La conversación duró más de una hora, y quedó convenido que la Virreina daría sus órdenes aquella misma noche para que la carabela que estaba disponible fuera avituallada y se hiciera a la mar al siguiente día, con rumbo a España, llevando las cartas referidas y las demás que la misma Virreina y sus deudos tuviesen a bien escribir a la Corte. Al salir del aposento de Don Bartolomé, Valenzuela y Enrique fueron a despedirse de Mencía y las damas de la casa, por haber fijado a la mañana del siguiente día su partida de regreso a la Maguana. Valenzuela quería ahorrarse la mortificación de otras visitas de despedida en tan desfavorables circunstancias. Enrique habló pocas palabras con su prometida, sin deponer su gravedad y compostura características.

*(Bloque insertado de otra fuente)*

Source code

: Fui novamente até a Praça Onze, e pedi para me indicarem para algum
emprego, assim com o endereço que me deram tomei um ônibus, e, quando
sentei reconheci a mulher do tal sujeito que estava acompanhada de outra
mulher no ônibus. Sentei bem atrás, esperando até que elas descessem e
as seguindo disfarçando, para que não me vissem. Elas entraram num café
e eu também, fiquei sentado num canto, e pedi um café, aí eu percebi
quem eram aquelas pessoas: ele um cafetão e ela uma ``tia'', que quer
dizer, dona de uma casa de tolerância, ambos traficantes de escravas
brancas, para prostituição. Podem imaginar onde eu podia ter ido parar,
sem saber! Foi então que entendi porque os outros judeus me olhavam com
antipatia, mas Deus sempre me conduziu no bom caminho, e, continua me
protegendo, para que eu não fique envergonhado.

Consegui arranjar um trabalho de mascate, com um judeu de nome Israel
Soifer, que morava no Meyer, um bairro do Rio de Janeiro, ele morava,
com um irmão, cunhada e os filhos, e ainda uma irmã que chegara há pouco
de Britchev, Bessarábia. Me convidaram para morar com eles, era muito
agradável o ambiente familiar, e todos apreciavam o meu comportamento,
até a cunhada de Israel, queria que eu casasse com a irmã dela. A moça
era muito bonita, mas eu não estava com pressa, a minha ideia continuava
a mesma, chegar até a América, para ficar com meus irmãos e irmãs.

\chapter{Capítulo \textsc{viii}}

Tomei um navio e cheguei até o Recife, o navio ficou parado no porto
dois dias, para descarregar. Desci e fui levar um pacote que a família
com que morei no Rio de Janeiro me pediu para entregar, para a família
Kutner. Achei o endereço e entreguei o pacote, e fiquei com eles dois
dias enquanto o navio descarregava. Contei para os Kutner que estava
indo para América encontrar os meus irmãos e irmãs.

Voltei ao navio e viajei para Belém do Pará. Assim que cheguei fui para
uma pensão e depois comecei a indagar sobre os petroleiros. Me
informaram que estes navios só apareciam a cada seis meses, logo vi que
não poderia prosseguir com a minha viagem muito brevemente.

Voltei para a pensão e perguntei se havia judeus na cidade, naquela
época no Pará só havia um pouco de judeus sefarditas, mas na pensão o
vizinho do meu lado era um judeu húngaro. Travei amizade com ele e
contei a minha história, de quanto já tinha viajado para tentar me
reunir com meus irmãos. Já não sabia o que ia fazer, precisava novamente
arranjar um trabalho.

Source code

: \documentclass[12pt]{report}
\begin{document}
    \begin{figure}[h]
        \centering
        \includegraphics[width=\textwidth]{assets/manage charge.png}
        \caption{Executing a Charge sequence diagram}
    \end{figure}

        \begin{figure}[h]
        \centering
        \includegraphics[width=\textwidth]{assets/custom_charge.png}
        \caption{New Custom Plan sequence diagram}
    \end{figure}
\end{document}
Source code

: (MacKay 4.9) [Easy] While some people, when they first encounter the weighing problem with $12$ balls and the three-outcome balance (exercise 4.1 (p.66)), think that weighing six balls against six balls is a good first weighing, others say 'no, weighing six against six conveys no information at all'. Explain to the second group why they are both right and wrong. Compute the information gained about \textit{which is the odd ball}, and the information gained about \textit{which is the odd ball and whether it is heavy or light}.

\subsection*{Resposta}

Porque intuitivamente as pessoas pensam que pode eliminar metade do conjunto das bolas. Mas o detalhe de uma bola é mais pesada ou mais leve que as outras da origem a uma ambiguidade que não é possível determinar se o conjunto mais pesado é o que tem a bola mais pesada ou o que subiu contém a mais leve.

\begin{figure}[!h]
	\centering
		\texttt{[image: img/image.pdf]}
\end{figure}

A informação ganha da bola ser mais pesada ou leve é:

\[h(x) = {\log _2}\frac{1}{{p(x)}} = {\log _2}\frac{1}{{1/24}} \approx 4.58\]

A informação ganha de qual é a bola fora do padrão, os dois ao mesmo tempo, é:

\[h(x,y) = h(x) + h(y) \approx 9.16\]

—Dios no ha permitido todavía que tú seas mi compañera –le dijo–. Me resigno a su voluntad, y espero en él. Te amo, Mencía, y pensaré siempre en ti: algunas veces te escribiré. Escríbeme tú, piensa en mí, y no olvides que mi única dicha en la tierra es tu amor.

—Así lo haré, Enrique –respondió la joven conmovida–; yo te amo; a nadie amo como a ti; te escribiré y rogaré a Dios por tu felicidad.
A imitación de Valenzuela, el cacique besó la mano que le tendía la Virreina, y fue estrechando una por una las que le ofrecían cordialmente las doncellas en señal de despedida: tomó la diestra a Mencía con igual tímido acatamiento, cuando intervino la entusiasta Elvira diciéndole:

—Si yo fuera prima vuestra, Enrique, me ofendería de vuestro desvío. La señora Virreina, no os llevará a mal que os despidáis de vuestra prometida con un beso. ¿Es cierto, señora?

—Muy cierto –contestó sonriéndose la bondadosa Virreina.

Enrique posó entonces sus labios en la frente angelical de la doncella, y haciendo mesurada cortesía al femenil concurso, salió con Valenzuela del salón.